Also, for anybody reading, in LLVM all pointers are annotated with address spaces, and so we don't need to use anything special like pgm_read_byte - any load/store through a pointer will automatically use the correct instructions to read from RAM or program memory.

@gergoerdi
Copy link
Collaborator Author

FWIW, currently a &'static [u8] is already compiled into a .text section:

Rust:

static THE_BYTES : &'static [u8] = include_bytes!("../font.img");

LLVM IR:

@byte_str.0 = internal unnamed_addr constant [64 x i8] c"\F0\90\90\90\F0\00\00\00 `  p\00\00\00\F0\10\F0\80\F0\00\00\00\F0\10\F0\10\F0\00\00\00\90\90\F0\10\10\00\00\00\F0\80\F0\10\F0\00\00\00\F0\80\F0\90\F0\00\00\00\F0\10 @@\00\00\00", align 1

AVR asm:

	.type	byte_str.0,@object      ; @byte_str.0
	.section	.rodata,"a",@progbits
byte_str.0:
	.asciz	"\360\220\220\220\360\000\000\000 `  p\000\000\000\360\020\360\200\360\000\000\000\360\020\360\020\360\000\000\000\220\220\360\020\020\000\000\000\360\200\360\020\360\000\000\000\360\200\360\220\360\000\000\000\360\020 @@\000\000"
	.size	byte_str.0, 64

(which ends up in .text).

However, accessing it doesn't go through lpm:

Rust:

    for &x in THE_BYTES {
        spi::sync(x);
    }

LLVM IR (of the relevant part):

  %1 = getelementptr inbounds i8, i8* %0, i16 1
  %2 = load i8, i8* %0, align 1

AVR asm:

        ldi     r26, lo8(byte_str.0)
        ldi     r27, hi8(byte_str.0)
        ldi     r16, lo8(byte_str.0+64)
        ldi     r17, hi8(byte_str.0+64)
LBB3_1:                                 ; %bb6
                                        ; =>This Inner Loop Header: Depth=1
        ld      r24, X+

@dylanmckay
Copy link
Member

I think we should be able to do something here, what rules should define a value going into program memory?

I'm thinking that all const values should go into program memory.

Regarding statics, I'm not sure if it'd be safe putting immutable statics into program memory. Statics are supposed to be usable from FFI, and it would be an easy mistake to declare an external static in C that is actually defined in Rust and read from it, expecting it to be in RAM, but it is actually in program memory.

@shepmaster
Copy link
Member

AFAIK, Rust's main concern with const vs static is that a static is guaranteed to be able to have its address taken. consts are closer to a C #define in that they may be inlined.

@shepmaster
Copy link
Member

what rules should define a value going into program memory?

If we can't come up with a rule, I do think some kind of attribute allowing both opt-in and opt-out would be a good start. If we notice a pattern, that could be encoded in the compiler.

@dylanmckay dylanmckay changed the title Putting string constants in PROGMEM Automatically making immutable static/const data reside in program memory Nov 12, 2017
@dylanmckay
Copy link
Member

Have made this issue specifically about the automatic promotion of static data to program memory by the Rust compiler itself.

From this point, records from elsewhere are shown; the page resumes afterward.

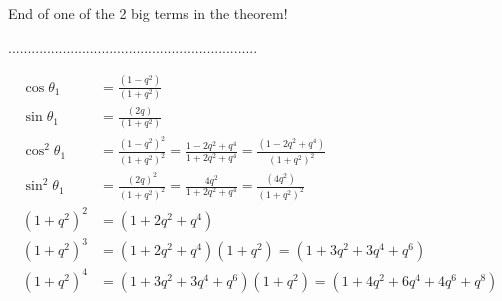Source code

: \documentclass[12pt]{article}
\begin{document}
End of one of the 2 big terms in the theorem!

................................................................


\begin{align}
    \cos\theta_1 &= \frac{(1-q^2)}{(1+q^2)}\\
    \sin\theta_1 &= \frac{(2q)}{(1+q^2)}\\
    \cos^2\theta_1 &= \frac{(1-q^2)^2}{(1+q^2)^2} = \frac{1-2q^2+q^4}{1+2q^2+q^4} = \frac{(1-2q^2+q^4)}{(1+q^2)^2}\\
    \sin^2\theta_1 &= \frac{(2q)^2}{(1+q^2)^2} = \frac{4q^2}{1+2q^2+q^4} = \frac{(4q^2)}{(1+q^2)^2}\\
    (1+q^2)^2 &= (1+2q^2+q^4)\\
    (1+q^2)^3 &= (1+2q^2+q^4)(1+q^2) = (1+3q^2+3q^4+q^6)\\
    (1+q^2)^4 &= (1+3q^2+3q^4+q^6)(1+q^2) = (1+4q^2+6q^4 +4q^6+q^8)
\end{align}
\end{document}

If we want an explicit syntax for it (such as an attribute), that is now at #84

@dylanmckay
Copy link
Member

Oh, I also spent some time working on this a while back, it doesn't look like I wrote anything about it.

I started work on modifying the trans crate so that it would mark immutable statics as addrspace(1). I found it to be quite tricky, and I also got a bit confused because by the looks of it, there's two different translation implementations - one for the old compiler middle-end and one for the MIR backend. IIRC there was some shared code between both so it was tricky to find out what to change. The story on that might be better now that some time has passed though.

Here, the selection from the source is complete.